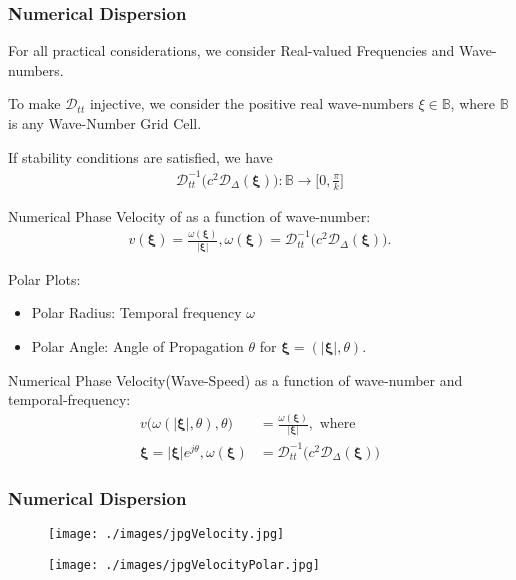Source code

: \documentclass{beamer}
\begin{document}
\begin{frame}
\frametitle{Numerical Dispersion}
For all practical considerations, we consider Real-valued Frequencies and Wave-numbers.

To make $\mathcal{D}_{tt}$ injective, we consider the positive real wave-numbers $\xi \in \mathbb{B}$, where $\mathbb{B}$ is any Wave-Number Grid Cell.

If stability conditions are satisfied, we have
\begin{align}
\mathcal{D}_{tt}^{-1}\bigg( c^2 \mathcal{D}_{\Delta}(\mathbf{\xi})\bigg) : \mathbb{B}  \rightarrow \bigg[0, \frac{\pi}{k}\bigg]
\end{align}

Numerical Phase Velocity of as a function of wave-number:
\begin{align}
v(\mathbf{\xi}) = \frac{\omega(\mathbf{\xi})}{|\mathbf{\xi}|}, \omega(\mathbf{\xi}) = \mathcal{D}_{tt}^{-1}\bigg( c^2 \mathcal{D}_{\Delta}(\mathbf{\xi})\bigg).
\end{align}

Polar Plots: 
\begin{itemize}
\item Polar Radius: Temporal frequency $\omega$
\item Polar Angle: Angle of Propagation $\theta$ for $\mathbf{\xi} = (|\mathbf{\xi}|,\theta)$.
\end{itemize}

Numerical Phase Velocity(Wave-Speed) as a function of wave-number and temporal-frequency:
\begin{align*}
v\big(\omega(|\mathbf{\xi}|,\theta), \theta ) &= \frac{\omega(\mathbf{\xi})}{|\mathbf{\xi}|}, \text{ where }\\
\mathbf{\xi} = |\mathbf{\xi}|e^{j\theta}, \omega(\mathbf{\xi}) &= \mathcal{D}_{tt}^{-1}\bigg( c^2 \mathcal{D}_{\Delta}(\mathbf{\xi})\bigg)
\end{align*}

 
\end{frame}

\begin{frame}
\frametitle{Numerical Dispersion}

\begin{figure}
\centering
\begin{minipage}{.5\textwidth}
  \centering
\texttt{[image: ./images/jpgVelocity.jpg]}
\label{fig:NumericalDispersion}
\end{minipage}%
\begin{minipage}{.5\textwidth}
  \centering
\texttt{[image: ./images/jpgVelocityPolar.jpg]}
\label{fig:NumericalDispersionPolar}
\end{minipage}
\end{figure}



\end{frame}

\end{document}

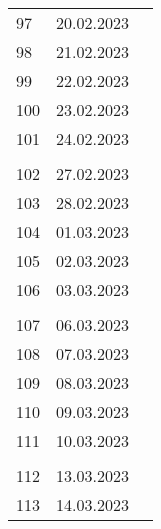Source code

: \begin{longtable}{|l|c|l|}
&               &                                                       \\ \hline  
97  & 20.02.2023    &                                                       \\ \hline 
98  & 21.02.2023    &                                                       \\ \hline 
99  & 22.02.2023    &                                                       \\ \hline 
100 & 23.02.2023    &                                                       \\ \hline 
101 & 24.02.2023    &                                                       \\ \hline
&               &                                                       \\ \hline  
102 & 27.02.2023    &                                                       \\ \hline 
103 & 28.02.2023    &                                                       \\ \hline 
104 & 01.03.2023    &                                                       \\ \hline 
105 & 02.03.2023    &                                                       \\ \hline 
106 & 03.03.2023    &                                                       \\ \hline
&               &                                                       \\ \hline  
107 & 06.03.2023    &                                                       \\ \hline
108 & 07.03.2023    &                                                       \\ \hline
109 & 08.03.2023    &                                                       \\ \hline
110 & 09.03.2023    &                                                       \\ \hline
111 & 10.03.2023    &                                                       \\ \hline
&               &                                                       \\ \hline 
112 & 13.03.2023    &                                                       \\ \hline
113 & 14.03.2023    &                                                       \\ \hline

\end{longtable}
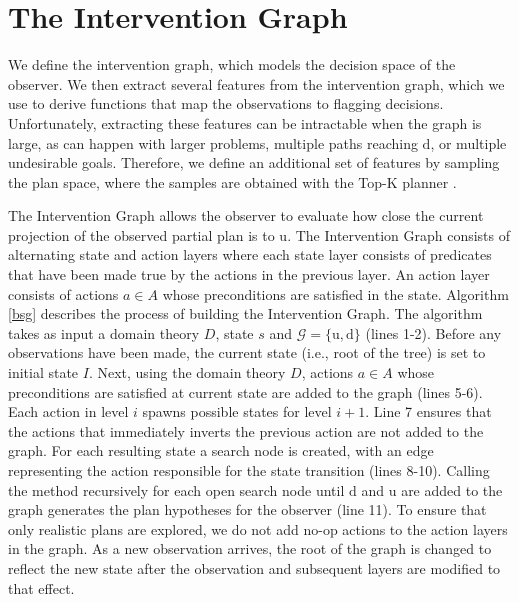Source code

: \documentclass[letterpaper]{article}
\theoremstyle{plain}
\begin{document}
\section{The Intervention Graph}
\label{sec:stategraph}
We define the intervention graph, which models the decision space of the observer.
We then extract several features from the  intervention graph, which we use to derive functions that map the observations to flagging decisions.
Unfortunately, extracting these features can be intractable when the graph is large, as can happen with larger problems, multiple paths reaching $\mathrm{d}$, or multiple undesirable goals. Therefore, we define an additional set of features by sampling the plan space, where the samples are obtained with the Top-K planner \cite{riabov2014}.

The Intervention Graph allows the observer to evaluate how close the current projection of the observed partial plan is to $\mathrm{u}$. The Intervention Graph consists of alternating state and action layers where each state layer consists of predicates that have been made true by the actions in the previous layer. An action layer consists of actions $a\in A$ whose preconditions are satisfied in the state. Algorithm \ref{bsg} describes the process of building the Intervention Graph. The algorithm takes as input a domain theory $D$, state $s$ and $\mathcal{G}=\lbrace\mathrm{u},\mathrm{d}\rbrace$ (lines 1-2). Before any observations have been made, the current state (i.e., root of the tree) is set to initial state $I$. Next, using the domain theory $D$, actions  $a\in A$ whose preconditions are satisfied at current state are added to the graph (lines 5-6). Each action in level $i$ spawns possible states for level $i+1$. Line 7 ensures that the actions that immediately inverts the previous action are not added to the graph. For each resulting state a search node is created, with an edge representing the action responsible for the state transition (lines 8-10). Calling the method recursively for each open search node until $\mathrm{d}$ and $\mathrm{u}$ are added to the graph generates the plan hypotheses for the observer (line 11). To ensure that only realistic plans are explored, we do not add no-op actions to the action layers in the graph. As a new observation arrives, the root of the graph is changed to reflect the new state after the observation and subsequent layers are  modified to that effect.  
\end{document}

▶ **What the task asks**
Return the whole listing exactly, minus its pictures.

▶ **Output for this exercise**
Source code

: \documentclass{beamer}
\begin{document}
\begin{frame}
\frametitle{Numerical Dispersion}
For all practical considerations, we consider Real-valued Frequencies and Wave-numbers.

To make $\mathcal{D}_{tt}$ injective, we consider the positive real wave-numbers $\xi \in \mathbb{B}$, where $\mathbb{B}$ is any Wave-Number Grid Cell.

If stability conditions are satisfied, we have
\begin{align}
\mathcal{D}_{tt}^{-1}\bigg( c^2 \mathcal{D}_{\Delta}(\mathbf{\xi})\bigg) : \mathbb{B}  \rightarrow \bigg[0, \frac{\pi}{k}\bigg]
\end{align}

Numerical Phase Velocity of as a function of wave-number:
\begin{align}
v(\mathbf{\xi}) = \frac{\omega(\mathbf{\xi})}{|\mathbf{\xi}|}, \omega(\mathbf{\xi}) = \mathcal{D}_{tt}^{-1}\bigg( c^2 \mathcal{D}_{\Delta}(\mathbf{\xi})\bigg).
\end{align}

Polar Plots: 
\begin{itemize}
\item Polar Radius: Temporal frequency $\omega$
\item Polar Angle: Angle of Propagation $\theta$ for $\mathbf{\xi} = (|\mathbf{\xi}|,\theta)$.
\end{itemize}

Numerical Phase Velocity(Wave-Speed) as a function of wave-number and temporal-frequency:
\begin{align*}
v\big(\omega(|\mathbf{\xi}|,\theta), \theta ) &= \frac{\omega(\mathbf{\xi})}{|\mathbf{\xi}|}, \text{ where }\\
\mathbf{\xi} = |\mathbf{\xi}|e^{j\theta}, \omega(\mathbf{\xi}) &= \mathcal{D}_{tt}^{-1}\bigg( c^2 \mathcal{D}_{\Delta}(\mathbf{\xi})\bigg)
\end{align*}

 
\end{frame}

\begin{frame}
\frametitle{Numerical Dispersion}

\begin{figure}
\centering
\begin{minipage}{.5\textwidth}
  \centering
\texttt{[image: ./images/jpgVelocity.jpg]}
\label{fig:NumericalDispersion}
\end{minipage}%
\begin{minipage}{.5\textwidth}
  \centering
\texttt{[image: ./images/jpgVelocityPolar.jpg]}
\label{fig:NumericalDispersionPolar}
\end{minipage}
\end{figure}



\end{frame}

\end{document}

Source code

: \begin{longtable}{|l|c|l|}
&               &                                                       \\ \hline  
97  & 20.02.2023    &                                                       \\ \hline 
98  & 21.02.2023    &                                                       \\ \hline 
99  & 22.02.2023    &                                                       \\ \hline 
100 & 23.02.2023    &                                                       \\ \hline 
101 & 24.02.2023    &                                                       \\ \hline
&               &                                                       \\ \hline  
102 & 27.02.2023    &                                                       \\ \hline 
103 & 28.02.2023    &                                                       \\ \hline 
104 & 01.03.2023    &                                                       \\ \hline 
105 & 02.03.2023    &                                                       \\ \hline 
106 & 03.03.2023    &                                                       \\ \hline
&               &                                                       \\ \hline  
107 & 06.03.2023    &                                                       \\ \hline
108 & 07.03.2023    &                                                       \\ \hline
109 & 08.03.2023    &                                                       \\ \hline
110 & 09.03.2023    &                                                       \\ \hline
111 & 10.03.2023    &                                                       \\ \hline
&               &                                                       \\ \hline 
112 & 13.03.2023    &                                                       \\ \hline
113 & 14.03.2023    &                                                       \\ \hline

\end{longtable}
Source code

: \documentclass[letterpaper]{article}
\theoremstyle{plain}
\begin{document}
\section{The Intervention Graph}
\label{sec:stategraph}
We define the intervention graph, which models the decision space of the observer.
We then extract several features from the  intervention graph, which we use to derive functions that map the observations to flagging decisions.
Unfortunately, extracting these features can be intractable when the graph is large, as can happen with larger problems, multiple paths reaching $\mathrm{d}$, or multiple undesirable goals. Therefore, we define an additional set of features by sampling the plan space, where the samples are obtained with the Top-K planner \cite{riabov2014}.

The Intervention Graph allows the observer to evaluate how close the current projection of the observed partial plan is to $\mathrm{u}$. The Intervention Graph consists of alternating state and action layers where each state layer consists of predicates that have been made true by the actions in the previous layer. An action layer consists of actions $a\in A$ whose preconditions are satisfied in the state. Algorithm \ref{bsg} describes the process of building the Intervention Graph. The algorithm takes as input a domain theory $D$, state $s$ and $\mathcal{G}=\lbrace\mathrm{u},\mathrm{d}\rbrace$ (lines 1-2). Before any observations have been made, the current state (i.e., root of the tree) is set to initial state $I$. Next, using the domain theory $D$, actions  $a\in A$ whose preconditions are satisfied at current state are added to the graph (lines 5-6). Each action in level $i$ spawns possible states for level $i+1$. Line 7 ensures that the actions that immediately inverts the previous action are not added to the graph. For each resulting state a search node is created, with an edge representing the action responsible for the state transition (lines 8-10). Calling the method recursively for each open search node until $\mathrm{d}$ and $\mathrm{u}$ are added to the graph generates the plan hypotheses for the observer (line 11). To ensure that only realistic plans are explored, we do not add no-op actions to the action layers in the graph. As a new observation arrives, the root of the graph is changed to reflect the new state after the observation and subsequent layers are  modified to that effect.  
\end{document}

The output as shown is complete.